Have you never had also any personal experiences that internalized the information for you -- that made bodily-clear to you which side of the controversy was actually worthwhile?

If I understand your question, I think the closest I have come, by way of personal experience, is noticing the effect on my body of showering in fluoridated water, and in drinking supposedly purified distilled water.

Nonetheless, I do NOT make that the central point of what I have to say. The opposite if anything. I am at my most conservative when talking about my own situation. As should we all be.

If you've ever had such experiences, you already know that not everyone's bodies give loud warnings about the same exposure

I agree with this. Hence the name of my article is "Fluoride: An Invisible Killer". This is what makes the element so insidious -- it is nearly undetectable, and even when we detect symptoms we learn that it is added to so many things that we have to hunt down numerous sources of the poison to truly be free of it.

, or (if they do) use exactly the same signals to do so, and a whole lot of people don't yet recognize their bodies' signals at all (or haven't learned disciplines for correlating them with particular toxicants/exposures); they have further to journey in this cumulative-systemic- fluorosis adventure before the connection becomes clear to them;

Totally agree.

and meanwhile, some factions of the scientific community will go on passionately supporting their unawareness for as long as possible, many probably in all good conscience, self-persuaded of the same kinds of exclusively-statistical-method arguments as you're giving below.

First of all, no matter how "passionately" anyone supports, or attacks, fluoride (or anything else), it comes down to basic principles in the end. Approaching this, or any other subject, with common sense will lead to the truth. Not everyone is capable of this. We have to be patient, and stick to the most solid points, to eventually convince a large enough percentage of the population to effect change.

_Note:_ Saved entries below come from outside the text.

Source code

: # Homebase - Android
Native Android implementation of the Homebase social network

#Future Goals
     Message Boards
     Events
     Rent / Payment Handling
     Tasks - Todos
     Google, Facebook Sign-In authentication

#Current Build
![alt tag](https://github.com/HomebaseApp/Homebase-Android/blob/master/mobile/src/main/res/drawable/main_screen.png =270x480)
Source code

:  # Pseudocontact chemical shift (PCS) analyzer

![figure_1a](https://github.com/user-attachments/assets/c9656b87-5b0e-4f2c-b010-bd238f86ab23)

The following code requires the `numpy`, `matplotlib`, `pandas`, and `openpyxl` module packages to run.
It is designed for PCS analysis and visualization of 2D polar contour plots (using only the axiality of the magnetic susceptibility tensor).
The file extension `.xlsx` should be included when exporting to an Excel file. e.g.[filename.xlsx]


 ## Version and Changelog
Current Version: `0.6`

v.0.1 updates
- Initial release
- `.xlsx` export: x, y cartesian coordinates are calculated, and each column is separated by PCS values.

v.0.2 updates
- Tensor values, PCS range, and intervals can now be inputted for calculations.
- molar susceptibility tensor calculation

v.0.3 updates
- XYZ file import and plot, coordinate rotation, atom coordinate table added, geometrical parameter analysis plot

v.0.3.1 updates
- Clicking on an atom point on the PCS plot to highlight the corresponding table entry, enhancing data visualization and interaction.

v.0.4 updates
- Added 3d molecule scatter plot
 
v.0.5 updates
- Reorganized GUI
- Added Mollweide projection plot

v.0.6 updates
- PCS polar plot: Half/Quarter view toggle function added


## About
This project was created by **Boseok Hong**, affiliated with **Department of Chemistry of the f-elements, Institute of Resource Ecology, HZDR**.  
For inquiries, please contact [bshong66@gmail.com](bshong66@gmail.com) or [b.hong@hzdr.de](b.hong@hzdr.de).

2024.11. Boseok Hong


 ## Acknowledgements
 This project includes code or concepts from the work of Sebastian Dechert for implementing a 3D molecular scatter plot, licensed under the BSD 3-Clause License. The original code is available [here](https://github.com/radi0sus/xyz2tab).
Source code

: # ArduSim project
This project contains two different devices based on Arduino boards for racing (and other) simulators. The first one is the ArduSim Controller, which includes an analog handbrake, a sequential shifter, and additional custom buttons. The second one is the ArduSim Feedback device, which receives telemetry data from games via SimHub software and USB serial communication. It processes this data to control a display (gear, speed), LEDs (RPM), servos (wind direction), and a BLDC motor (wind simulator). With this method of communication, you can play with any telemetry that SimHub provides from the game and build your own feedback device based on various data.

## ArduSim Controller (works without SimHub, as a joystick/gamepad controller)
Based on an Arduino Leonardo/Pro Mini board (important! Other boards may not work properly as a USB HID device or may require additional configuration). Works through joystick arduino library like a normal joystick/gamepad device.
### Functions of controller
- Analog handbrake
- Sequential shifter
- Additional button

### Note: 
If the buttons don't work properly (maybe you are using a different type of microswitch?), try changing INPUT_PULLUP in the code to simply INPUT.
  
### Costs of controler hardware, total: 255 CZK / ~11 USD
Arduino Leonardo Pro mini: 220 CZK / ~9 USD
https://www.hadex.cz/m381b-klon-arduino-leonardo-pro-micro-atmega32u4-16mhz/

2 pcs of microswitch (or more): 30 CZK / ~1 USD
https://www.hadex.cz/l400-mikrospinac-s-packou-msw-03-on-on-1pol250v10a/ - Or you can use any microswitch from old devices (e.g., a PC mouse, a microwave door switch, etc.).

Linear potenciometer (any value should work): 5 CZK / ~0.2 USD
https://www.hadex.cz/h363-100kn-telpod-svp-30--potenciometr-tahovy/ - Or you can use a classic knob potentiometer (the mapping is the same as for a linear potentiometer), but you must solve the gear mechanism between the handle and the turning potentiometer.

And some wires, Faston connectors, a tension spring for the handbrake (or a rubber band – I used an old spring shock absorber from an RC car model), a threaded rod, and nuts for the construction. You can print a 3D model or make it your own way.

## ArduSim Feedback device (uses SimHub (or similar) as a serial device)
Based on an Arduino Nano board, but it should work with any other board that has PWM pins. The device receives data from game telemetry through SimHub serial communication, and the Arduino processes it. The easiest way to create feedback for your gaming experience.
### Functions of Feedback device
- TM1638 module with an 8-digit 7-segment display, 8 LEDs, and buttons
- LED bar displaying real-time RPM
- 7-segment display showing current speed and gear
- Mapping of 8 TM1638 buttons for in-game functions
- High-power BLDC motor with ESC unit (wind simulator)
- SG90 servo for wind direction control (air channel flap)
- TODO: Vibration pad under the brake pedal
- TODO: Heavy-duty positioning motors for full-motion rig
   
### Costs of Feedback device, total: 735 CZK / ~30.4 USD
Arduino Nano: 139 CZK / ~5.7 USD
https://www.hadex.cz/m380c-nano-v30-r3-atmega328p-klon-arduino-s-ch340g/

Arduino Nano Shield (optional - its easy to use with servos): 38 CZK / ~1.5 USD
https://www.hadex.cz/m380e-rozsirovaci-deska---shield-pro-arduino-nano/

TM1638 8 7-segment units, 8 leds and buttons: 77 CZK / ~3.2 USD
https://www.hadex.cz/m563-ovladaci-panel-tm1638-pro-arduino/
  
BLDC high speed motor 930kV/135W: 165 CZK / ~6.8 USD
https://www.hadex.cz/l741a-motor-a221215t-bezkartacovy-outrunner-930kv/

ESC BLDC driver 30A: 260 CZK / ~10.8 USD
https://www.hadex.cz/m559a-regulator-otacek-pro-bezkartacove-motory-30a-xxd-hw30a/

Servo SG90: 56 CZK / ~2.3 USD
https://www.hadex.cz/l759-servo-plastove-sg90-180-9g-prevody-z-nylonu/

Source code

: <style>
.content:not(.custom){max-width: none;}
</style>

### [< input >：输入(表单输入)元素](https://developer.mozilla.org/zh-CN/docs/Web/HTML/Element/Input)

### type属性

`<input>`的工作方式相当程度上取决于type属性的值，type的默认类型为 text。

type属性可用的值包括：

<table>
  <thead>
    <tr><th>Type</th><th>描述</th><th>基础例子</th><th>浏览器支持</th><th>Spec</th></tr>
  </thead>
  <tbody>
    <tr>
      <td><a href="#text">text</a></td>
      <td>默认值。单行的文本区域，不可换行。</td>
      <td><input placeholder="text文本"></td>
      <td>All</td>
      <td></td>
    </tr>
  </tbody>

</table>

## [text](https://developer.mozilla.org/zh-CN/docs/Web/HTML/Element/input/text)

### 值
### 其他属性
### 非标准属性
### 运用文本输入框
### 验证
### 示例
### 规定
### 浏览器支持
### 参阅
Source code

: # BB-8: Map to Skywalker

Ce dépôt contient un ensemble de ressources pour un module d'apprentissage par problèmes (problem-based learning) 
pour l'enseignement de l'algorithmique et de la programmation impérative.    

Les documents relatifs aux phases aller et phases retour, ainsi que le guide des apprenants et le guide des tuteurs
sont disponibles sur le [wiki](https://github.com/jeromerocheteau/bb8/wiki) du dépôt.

Second, my methods are not statistical. Not sure why you label them as such. They are based on the most core aspects of chemistry. Chemical bedrock.

Statistics are useful until you realize "Gee, I never tested for that". A chemical basic such as "Like attracts like", leading to the reason why Gore-Tex repels water being different to how Scotchgard works, is irrefutable. In statistical terms it would be called a 100% certainty. Just as it is a 100% certainty that fluorine is a poison, and that it is more toxic than lead -- providing reason enough for us to stop adding it to our water supply.

Would you seriously say you've never had bodily experience (from fluoride exposure in any form) that would give you room to credit (or at least respect) Aliss', and others' experience

So, if I've had AN experience, I must credit or at least respect ALL OTHER experiences? Wowser.

I have mentioned my two experiences above. Both produced an obvious physically visible result, in me. Still, in terms of statistical certainty I would only say "probably".

That is how we have to be, if we want to be heard...by others beyond the 350 members of this list anyway.

, and the possibility that we're engaging in stringent observation-disciplines around it (whether or not they're the same disciplines you're familiar with)?

Is just that...a POSSIBILITY. If we fail to mention that, we are doing our fellow man a disservice. Something some of us clearly have no problem doing. How compassionless.

-- disciplines that have kept us alive much longer and more happily than waiting for the statistical body-count, alone, would have done?

You are doing good advertising (making what you know available to others who may be ready for it) with the monthly arrival of the water truck. Why shouldn't Aliss and others of us do the same (in this group, of all places)?

Because misinformation is not information.

Because saying something is a fact without backing it up is fear mongering.

Because doing either of these WEAKENS our side.

Because I care about the veracity of the posts made to this forum.